[Supplied material Boundary: Start]

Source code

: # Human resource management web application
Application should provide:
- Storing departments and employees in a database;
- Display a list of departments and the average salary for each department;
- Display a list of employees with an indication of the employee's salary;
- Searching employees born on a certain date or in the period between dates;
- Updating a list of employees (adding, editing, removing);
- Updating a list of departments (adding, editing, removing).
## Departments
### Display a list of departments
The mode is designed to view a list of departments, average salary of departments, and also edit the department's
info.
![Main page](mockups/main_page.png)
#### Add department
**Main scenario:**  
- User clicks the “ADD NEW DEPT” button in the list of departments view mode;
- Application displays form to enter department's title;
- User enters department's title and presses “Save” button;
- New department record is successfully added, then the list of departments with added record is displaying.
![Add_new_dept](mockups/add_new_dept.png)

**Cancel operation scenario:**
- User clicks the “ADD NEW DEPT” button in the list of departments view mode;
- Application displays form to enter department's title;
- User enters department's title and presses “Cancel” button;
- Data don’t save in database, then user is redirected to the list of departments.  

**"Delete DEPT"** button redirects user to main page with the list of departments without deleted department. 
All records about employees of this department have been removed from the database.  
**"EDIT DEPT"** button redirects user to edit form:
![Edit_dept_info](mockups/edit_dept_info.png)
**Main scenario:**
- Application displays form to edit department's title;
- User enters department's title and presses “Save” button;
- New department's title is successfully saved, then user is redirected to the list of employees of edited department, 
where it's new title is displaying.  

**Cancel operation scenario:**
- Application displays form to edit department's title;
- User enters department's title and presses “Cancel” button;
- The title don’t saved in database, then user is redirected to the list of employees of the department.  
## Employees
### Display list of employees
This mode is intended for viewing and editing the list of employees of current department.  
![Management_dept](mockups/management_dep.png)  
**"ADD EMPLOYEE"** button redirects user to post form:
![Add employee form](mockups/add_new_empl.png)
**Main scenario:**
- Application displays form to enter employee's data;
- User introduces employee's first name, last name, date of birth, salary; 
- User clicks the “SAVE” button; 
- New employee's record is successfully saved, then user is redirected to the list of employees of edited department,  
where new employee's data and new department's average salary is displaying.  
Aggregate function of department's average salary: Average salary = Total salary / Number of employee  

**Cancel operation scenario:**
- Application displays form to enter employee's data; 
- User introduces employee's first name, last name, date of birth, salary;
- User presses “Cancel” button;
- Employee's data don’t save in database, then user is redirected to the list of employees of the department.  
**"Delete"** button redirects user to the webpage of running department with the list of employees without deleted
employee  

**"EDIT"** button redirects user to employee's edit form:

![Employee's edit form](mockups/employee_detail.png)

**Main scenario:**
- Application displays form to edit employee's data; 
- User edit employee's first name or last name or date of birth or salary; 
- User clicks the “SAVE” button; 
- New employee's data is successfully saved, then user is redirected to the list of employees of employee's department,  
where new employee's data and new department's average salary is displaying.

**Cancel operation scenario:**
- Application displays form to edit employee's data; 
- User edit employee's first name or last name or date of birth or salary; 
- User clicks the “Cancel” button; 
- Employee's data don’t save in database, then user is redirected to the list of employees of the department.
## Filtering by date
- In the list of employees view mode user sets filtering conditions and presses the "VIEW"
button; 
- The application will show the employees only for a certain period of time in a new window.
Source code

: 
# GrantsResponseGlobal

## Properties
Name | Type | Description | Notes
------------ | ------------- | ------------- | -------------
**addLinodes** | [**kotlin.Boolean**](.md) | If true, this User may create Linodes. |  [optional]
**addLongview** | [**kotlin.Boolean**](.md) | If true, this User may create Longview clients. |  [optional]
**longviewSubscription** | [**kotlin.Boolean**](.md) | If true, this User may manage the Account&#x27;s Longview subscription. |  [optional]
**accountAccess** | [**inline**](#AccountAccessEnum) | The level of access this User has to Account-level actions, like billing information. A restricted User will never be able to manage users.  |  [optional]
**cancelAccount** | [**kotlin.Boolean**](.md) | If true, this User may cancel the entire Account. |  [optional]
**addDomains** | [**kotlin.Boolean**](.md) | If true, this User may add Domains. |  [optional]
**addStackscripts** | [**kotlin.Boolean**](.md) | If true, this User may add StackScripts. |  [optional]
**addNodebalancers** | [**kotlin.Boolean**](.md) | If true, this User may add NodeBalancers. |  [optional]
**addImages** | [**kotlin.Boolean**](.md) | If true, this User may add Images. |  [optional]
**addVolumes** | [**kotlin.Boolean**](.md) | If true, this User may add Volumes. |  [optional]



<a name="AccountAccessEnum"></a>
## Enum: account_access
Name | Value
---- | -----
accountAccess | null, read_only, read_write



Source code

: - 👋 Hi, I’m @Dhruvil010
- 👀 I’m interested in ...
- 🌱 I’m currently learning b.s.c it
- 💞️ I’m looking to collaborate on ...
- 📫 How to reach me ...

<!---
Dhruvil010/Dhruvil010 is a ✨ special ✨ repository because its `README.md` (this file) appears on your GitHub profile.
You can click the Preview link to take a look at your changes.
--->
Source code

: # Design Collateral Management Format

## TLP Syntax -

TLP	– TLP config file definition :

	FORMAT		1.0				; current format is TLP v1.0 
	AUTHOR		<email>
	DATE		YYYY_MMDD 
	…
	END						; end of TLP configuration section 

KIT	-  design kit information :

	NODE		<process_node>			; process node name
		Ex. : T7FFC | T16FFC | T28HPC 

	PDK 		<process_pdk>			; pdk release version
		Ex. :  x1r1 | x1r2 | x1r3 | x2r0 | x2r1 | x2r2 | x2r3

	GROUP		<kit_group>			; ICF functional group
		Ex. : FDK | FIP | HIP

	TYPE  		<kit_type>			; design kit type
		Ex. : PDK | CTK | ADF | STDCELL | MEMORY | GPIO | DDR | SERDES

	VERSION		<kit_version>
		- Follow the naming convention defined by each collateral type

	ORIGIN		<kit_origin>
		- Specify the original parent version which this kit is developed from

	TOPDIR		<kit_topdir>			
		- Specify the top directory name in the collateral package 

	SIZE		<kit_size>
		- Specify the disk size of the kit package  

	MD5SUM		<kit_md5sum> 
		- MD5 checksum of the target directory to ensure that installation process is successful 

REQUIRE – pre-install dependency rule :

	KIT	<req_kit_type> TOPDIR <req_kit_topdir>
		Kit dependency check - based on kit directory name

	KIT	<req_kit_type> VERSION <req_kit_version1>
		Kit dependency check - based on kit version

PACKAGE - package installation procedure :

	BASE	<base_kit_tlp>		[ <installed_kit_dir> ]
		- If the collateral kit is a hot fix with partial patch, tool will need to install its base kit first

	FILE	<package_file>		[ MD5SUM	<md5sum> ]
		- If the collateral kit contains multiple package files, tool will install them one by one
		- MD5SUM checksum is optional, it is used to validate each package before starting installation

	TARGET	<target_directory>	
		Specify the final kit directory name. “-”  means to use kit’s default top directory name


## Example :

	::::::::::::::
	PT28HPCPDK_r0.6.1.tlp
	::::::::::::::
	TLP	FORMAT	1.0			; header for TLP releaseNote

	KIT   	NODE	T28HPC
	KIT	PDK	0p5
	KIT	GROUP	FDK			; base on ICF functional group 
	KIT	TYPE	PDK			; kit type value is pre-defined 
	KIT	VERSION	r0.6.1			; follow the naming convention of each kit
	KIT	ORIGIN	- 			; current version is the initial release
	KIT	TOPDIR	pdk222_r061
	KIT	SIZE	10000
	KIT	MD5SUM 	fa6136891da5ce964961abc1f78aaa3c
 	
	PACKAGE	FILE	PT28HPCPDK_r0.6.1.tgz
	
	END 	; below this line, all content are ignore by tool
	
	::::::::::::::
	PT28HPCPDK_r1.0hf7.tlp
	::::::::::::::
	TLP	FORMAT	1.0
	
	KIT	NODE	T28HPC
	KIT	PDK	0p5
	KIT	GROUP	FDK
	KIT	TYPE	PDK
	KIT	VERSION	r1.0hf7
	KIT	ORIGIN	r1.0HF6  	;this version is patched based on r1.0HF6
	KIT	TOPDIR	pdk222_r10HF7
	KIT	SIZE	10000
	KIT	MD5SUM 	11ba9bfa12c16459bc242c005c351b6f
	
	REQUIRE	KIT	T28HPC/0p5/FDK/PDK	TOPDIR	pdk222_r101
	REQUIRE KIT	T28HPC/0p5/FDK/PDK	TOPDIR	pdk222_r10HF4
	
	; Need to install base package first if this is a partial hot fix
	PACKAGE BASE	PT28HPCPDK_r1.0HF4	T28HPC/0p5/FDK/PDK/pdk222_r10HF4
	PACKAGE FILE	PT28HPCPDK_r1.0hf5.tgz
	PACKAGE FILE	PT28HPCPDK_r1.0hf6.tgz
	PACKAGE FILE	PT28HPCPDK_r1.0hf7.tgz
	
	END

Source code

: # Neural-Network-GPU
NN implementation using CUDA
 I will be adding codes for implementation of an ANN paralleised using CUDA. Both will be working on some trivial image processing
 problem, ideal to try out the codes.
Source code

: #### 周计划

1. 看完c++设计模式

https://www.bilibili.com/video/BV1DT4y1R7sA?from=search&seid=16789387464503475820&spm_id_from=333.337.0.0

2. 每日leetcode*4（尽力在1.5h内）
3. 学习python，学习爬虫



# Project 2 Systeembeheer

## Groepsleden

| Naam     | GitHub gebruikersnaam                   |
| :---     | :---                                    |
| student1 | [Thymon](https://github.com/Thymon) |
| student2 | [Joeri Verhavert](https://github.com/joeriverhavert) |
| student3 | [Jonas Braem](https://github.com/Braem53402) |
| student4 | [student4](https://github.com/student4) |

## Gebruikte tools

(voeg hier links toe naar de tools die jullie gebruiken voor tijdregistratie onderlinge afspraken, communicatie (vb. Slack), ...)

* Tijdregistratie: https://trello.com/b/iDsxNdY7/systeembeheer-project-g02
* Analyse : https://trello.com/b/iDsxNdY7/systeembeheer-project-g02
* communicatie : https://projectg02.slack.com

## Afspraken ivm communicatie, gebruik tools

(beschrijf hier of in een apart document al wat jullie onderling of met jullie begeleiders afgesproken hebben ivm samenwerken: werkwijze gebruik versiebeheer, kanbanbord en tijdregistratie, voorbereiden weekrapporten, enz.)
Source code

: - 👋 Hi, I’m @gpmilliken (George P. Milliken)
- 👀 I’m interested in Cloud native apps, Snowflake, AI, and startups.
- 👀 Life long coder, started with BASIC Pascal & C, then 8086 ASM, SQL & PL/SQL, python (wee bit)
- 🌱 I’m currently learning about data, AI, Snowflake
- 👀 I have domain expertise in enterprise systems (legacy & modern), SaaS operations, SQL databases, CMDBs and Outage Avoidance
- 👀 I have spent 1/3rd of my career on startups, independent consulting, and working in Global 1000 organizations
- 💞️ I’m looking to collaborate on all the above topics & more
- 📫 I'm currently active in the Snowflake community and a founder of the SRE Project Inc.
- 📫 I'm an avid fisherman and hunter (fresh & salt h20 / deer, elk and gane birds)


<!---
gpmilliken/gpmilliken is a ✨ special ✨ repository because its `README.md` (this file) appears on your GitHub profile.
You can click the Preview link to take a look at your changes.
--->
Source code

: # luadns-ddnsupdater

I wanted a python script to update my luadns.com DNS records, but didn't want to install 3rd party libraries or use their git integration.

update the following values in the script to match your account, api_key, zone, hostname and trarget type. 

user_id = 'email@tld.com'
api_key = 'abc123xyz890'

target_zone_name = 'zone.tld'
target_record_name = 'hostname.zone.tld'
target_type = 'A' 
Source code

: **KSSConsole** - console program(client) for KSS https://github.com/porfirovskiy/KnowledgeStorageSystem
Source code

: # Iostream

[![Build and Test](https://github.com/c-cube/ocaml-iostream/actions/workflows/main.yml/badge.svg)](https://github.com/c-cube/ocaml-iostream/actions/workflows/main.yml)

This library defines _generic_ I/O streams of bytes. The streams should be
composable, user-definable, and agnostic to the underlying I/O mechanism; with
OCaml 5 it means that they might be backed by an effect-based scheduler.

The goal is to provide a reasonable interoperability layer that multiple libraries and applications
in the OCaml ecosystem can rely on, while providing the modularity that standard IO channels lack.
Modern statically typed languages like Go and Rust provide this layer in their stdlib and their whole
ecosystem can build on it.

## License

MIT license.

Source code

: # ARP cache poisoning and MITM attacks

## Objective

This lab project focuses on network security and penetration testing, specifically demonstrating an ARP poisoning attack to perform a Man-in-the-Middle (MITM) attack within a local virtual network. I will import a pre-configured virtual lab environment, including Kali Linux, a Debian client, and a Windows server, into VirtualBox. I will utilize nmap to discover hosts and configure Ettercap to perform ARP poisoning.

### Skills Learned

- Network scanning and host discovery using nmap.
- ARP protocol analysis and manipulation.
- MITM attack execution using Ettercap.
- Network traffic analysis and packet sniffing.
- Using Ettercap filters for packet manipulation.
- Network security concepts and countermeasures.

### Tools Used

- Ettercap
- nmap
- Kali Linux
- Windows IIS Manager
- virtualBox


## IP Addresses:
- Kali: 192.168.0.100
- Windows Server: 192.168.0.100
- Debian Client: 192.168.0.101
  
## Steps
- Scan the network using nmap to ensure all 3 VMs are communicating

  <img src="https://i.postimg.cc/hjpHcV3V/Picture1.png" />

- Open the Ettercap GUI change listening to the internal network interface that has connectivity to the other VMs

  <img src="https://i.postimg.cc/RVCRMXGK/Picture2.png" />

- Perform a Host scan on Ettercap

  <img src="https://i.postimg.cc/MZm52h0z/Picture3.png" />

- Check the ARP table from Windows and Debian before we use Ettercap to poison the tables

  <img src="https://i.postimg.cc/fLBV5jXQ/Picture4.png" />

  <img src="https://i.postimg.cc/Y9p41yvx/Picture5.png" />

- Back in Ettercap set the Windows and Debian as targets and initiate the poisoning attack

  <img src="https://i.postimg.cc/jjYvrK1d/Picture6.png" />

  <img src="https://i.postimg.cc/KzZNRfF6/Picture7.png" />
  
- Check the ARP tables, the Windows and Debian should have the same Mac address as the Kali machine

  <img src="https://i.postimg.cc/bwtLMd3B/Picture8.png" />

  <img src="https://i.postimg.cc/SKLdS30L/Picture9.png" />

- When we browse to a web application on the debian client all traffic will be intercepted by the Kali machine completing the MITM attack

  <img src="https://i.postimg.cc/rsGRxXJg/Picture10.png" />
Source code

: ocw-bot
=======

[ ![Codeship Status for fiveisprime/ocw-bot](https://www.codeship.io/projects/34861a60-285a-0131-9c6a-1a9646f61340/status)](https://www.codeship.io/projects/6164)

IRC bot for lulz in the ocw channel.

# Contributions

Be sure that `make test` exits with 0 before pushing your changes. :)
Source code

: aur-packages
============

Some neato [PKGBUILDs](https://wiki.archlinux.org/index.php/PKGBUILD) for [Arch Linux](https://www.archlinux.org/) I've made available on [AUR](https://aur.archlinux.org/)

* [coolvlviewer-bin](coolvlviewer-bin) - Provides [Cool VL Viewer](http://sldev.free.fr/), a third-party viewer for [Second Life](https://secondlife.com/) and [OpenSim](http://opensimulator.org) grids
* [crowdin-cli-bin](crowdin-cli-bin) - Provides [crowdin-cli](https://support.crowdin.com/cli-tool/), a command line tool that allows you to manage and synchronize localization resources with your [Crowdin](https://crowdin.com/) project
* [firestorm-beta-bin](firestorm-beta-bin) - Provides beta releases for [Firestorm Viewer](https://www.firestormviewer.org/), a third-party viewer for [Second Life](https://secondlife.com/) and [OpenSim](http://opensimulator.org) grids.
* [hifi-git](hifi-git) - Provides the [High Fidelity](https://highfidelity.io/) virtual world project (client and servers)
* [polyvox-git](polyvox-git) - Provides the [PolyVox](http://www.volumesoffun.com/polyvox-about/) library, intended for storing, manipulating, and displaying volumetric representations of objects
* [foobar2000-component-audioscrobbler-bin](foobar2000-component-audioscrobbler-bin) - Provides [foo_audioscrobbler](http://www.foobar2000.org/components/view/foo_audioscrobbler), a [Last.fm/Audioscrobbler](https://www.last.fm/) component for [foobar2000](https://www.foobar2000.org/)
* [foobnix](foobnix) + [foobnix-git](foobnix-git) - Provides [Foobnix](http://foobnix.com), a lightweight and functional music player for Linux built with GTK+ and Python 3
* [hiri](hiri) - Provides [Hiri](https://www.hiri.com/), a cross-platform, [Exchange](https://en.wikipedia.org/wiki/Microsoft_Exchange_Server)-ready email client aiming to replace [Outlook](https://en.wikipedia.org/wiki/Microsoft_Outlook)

[Supplied material Boundary: End]

**Work item**
A word-for-word copy of the entries, from the first line through the line containing "- Updating a list of employees", is the whole answer.

**Solution to this exercise**
Source code

: # Human resource management web application
Application should provide:
- Storing departments and employees in a database;
- Display a list of departments and the average salary for each department;
- Display a list of employees with an indication of the employee's salary;
- Searching employees born on a certain date or in the period between dates;
- Updating a list of employees (adding, editing, removing);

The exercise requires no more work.